And then in the year Juche 85, the floods came. Three weeks of rain, yet the loudspeakers said nothing of terraces collapsing, earth dams giving, villages cascading into one another. The Army was busy trying to save the Sungli 58 factory from the rising water, so the Long Tomorrows boys were given ropes and long-handled gaffs to try to snare people from the Chongjin River before they were washed into the harbor. The water was a roil of timber, petroleum tanks, and latrine barrels. A tractor tire turned in the water, a Soviet refrigerator. They heard the deep booms of boxcars tumbling along the river bottom. The canopy of a troop carrier spun past, a screaming family clinging to it. Then a young woman rose from the water, mouth wide but silent, and the orphan called Bo Song gaffed her arm-right away he was jerked into the current. Bo Song had come to the orphanage a frail boy, and when they discovered he had no hearing, Jun Do gave him the name Un Bo Song, after the 37th Martyr of the Revolution, who'd famously put mud in his ears so he couldn't hear the bullets as he charged the Japanese.

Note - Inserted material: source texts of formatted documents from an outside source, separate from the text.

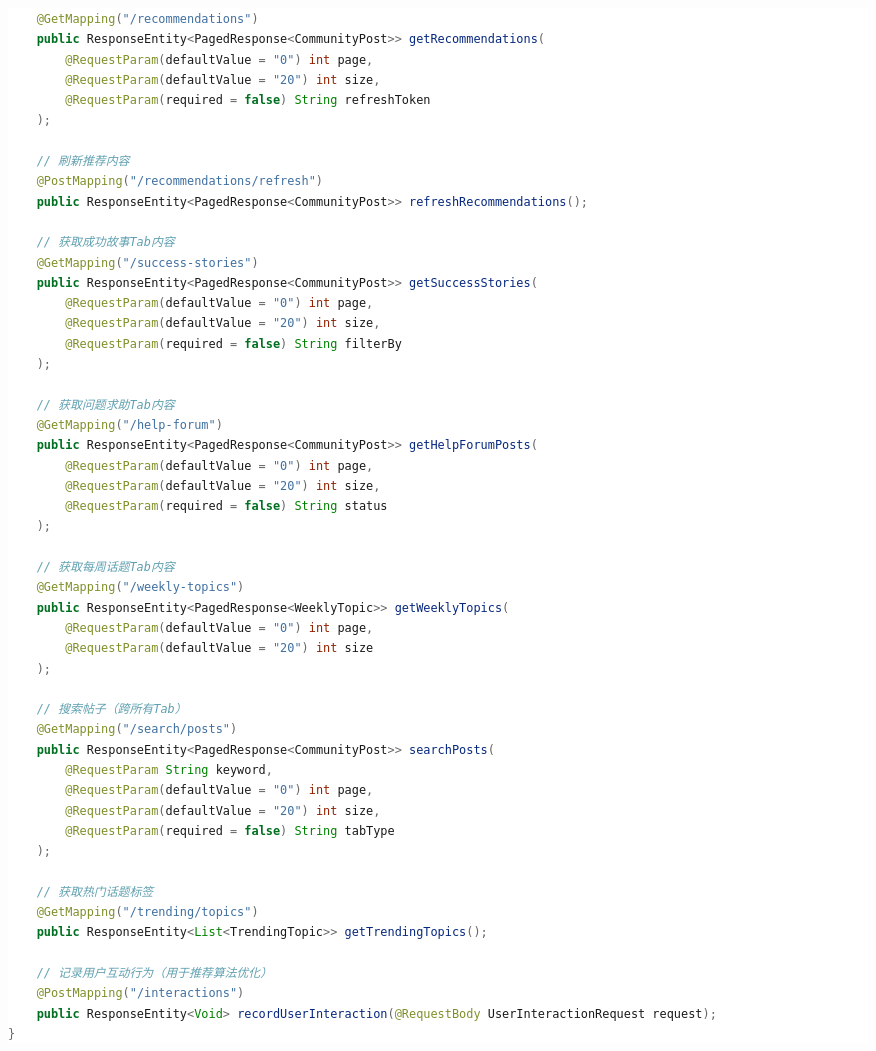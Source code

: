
 ```java
    @GetMapping("/recommendations")
    public ResponseEntity<PagedResponse<CommunityPost>> getRecommendations(
        @RequestParam(defaultValue = "0") int page,
        @RequestParam(defaultValue = "20") int size,
        @RequestParam(required = false) String refreshToken
    );
    
    // 刷新推荐内容
    @PostMapping("/recommendations/refresh")
    public ResponseEntity<PagedResponse<CommunityPost>> refreshRecommendations();
    
    // 获取成功故事Tab内容
    @GetMapping("/success-stories")
    public ResponseEntity<PagedResponse<CommunityPost>> getSuccessStories(
        @RequestParam(defaultValue = "0") int page,
        @RequestParam(defaultValue = "20") int size,
        @RequestParam(required = false) String filterBy
    );
    
    // 获取问题求助Tab内容
    @GetMapping("/help-forum")
    public ResponseEntity<PagedResponse<CommunityPost>> getHelpForumPosts(
        @RequestParam(defaultValue = "0") int page,
        @RequestParam(defaultValue = "20") int size,
        @RequestParam(required = false) String status
    );
    
    // 获取每周话题Tab内容
    @GetMapping("/weekly-topics")
    public ResponseEntity<PagedResponse<WeeklyTopic>> getWeeklyTopics(
        @RequestParam(defaultValue = "0") int page,
        @RequestParam(defaultValue = "20") int size
    );
    
    // 搜索帖子（跨所有Tab）
    @GetMapping("/search/posts")
    public ResponseEntity<PagedResponse<CommunityPost>> searchPosts(
        @RequestParam String keyword,
        @RequestParam(defaultValue = "0") int page,
        @RequestParam(defaultValue = "20") int size,
        @RequestParam(required = false) String tabType
    );
    
    // 获取热门话题标签
    @GetMapping("/trending/topics")
    public ResponseEntity<List<TrendingTopic>> getTrendingTopics();
    
    // 记录用户互动行为（用于推荐算法优化）
    @PostMapping("/interactions")
    public ResponseEntity<Void> recordUserInteraction(@RequestBody UserInteractionRequest request);
}
```
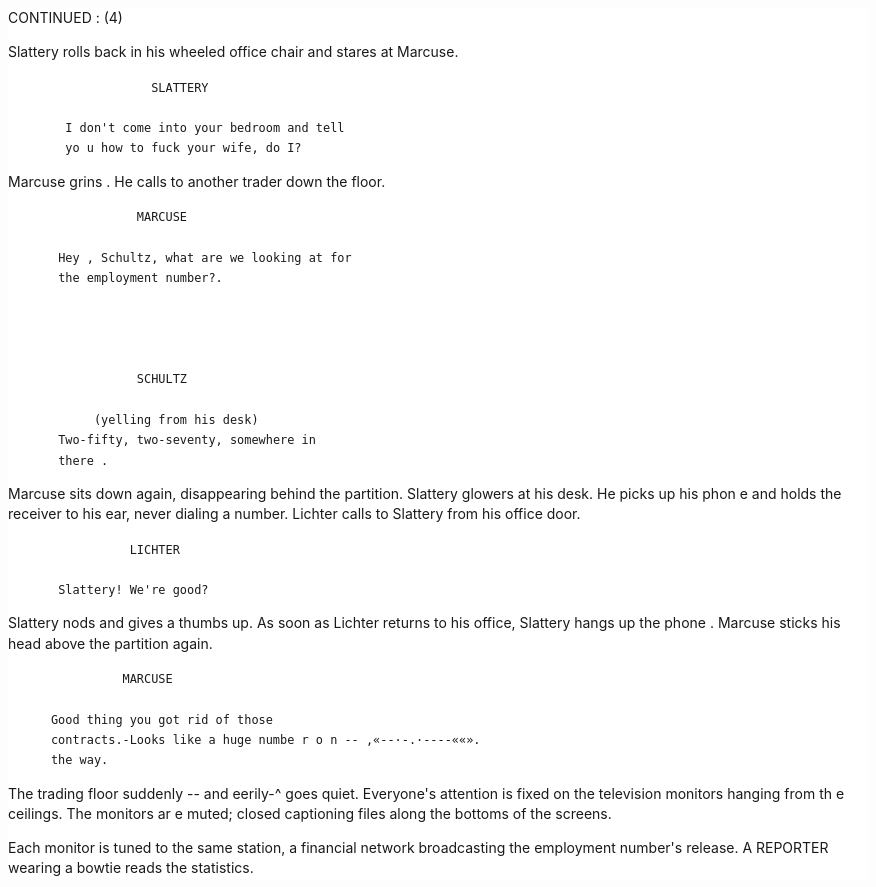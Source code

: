 
 CONTINUED : (4)







 Slattery rolls back in his wheeled office chair and stares at
 Marcuse.




                        SLATTERY

            I don't come into your bedroom and tell
            yo u how to fuck your wife, do I?



 Marcuse grins . He calls to another trader down the floor.




                      MARCUSE

           Hey , Schultz, what are we looking at for
           the employment number?.




                      SCHULTZ

                (yelling from his desk)
           Two-fifty, two-seventy, somewhere in
           there .
 Marcuse sits down again, disappearing behind the partition.
 Slattery glowers at his desk. He picks up his phon e and holds
 the receiver to his ear, never dialing a number.
Lichter calls to Slattery from his office door.

                     LICHTER

           Slattery! We're good?
Slattery nods and gives a thumbs up. As soon as Lichter
returns to his office, Slattery hangs up the phone .
Marcuse sticks his head above the partition again.

                    MARCUSE

          Good thing you got rid of those
          contracts.-Looks like a huge numbe r o n -- ,«--·-.·----««».
          the way.
The trading floor suddenly -- and eerily-^ goes quiet.
Everyone's attention is fixed on the television monitors
hanging from th e ceilings. The monitors ar e muted; closed
captioning files along the bottoms of the screens.



Each monitor is tuned to the same station, a financial
network broadcasting the employment number's release. A
REPORTER wearing a bowtie reads the statistics.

Still, the boys shouted "Bo Song, Bo Song" as they ran the riverbanks, racing beside the patch of river where Bo Song should have been. They ran past the outfall pipes of the Unification Steelworks and along the muddy berms of the Ryongsong's leach ponds, but Bo Song was never seen again. The boys stopped at the harbor, its dark waters ropy with corpses, thousands of them in the throes of the waves, looking like curds of sticky millet that start to flop and toss when the pan heats.
Though they didn't know it, this was the beginning of the famine-first went the power, then the train service. When the shock-work whistles stopped blowing, Jun Do knew it was bad. One day the fishing fleet went out and didn't come back. With winter came blackfinger and the old people went to sleep. These were just the first months, long before the bark-eaters. The loudspeakers called the famine an Arduous March, but that voice was piped in from Pyongyang. Jun Do had never heard anyone in Chongjin call it that. What was happening to them didn't need a name-it was everything, every fingernail you chewed and swallowed, every lift of an eyelid, every trip to the latrine where you tried to shit out wads of balled sawdust. When all hope was gone, the Orphan Master burned the bunks, the boys sleeping around a pot stove that glowed on their last night. In the morning, he flagged down a Soviet Tsir, the military truck they called "the crow" because of its black canvas canopy on the back. There were only a dozen boys left, a perfect fit in the back of the crow. All orphans are destined for the Army eventually. But this was how Jun Do, at fourteen, became a tunnel soldier, trained in the art of zero-light combat.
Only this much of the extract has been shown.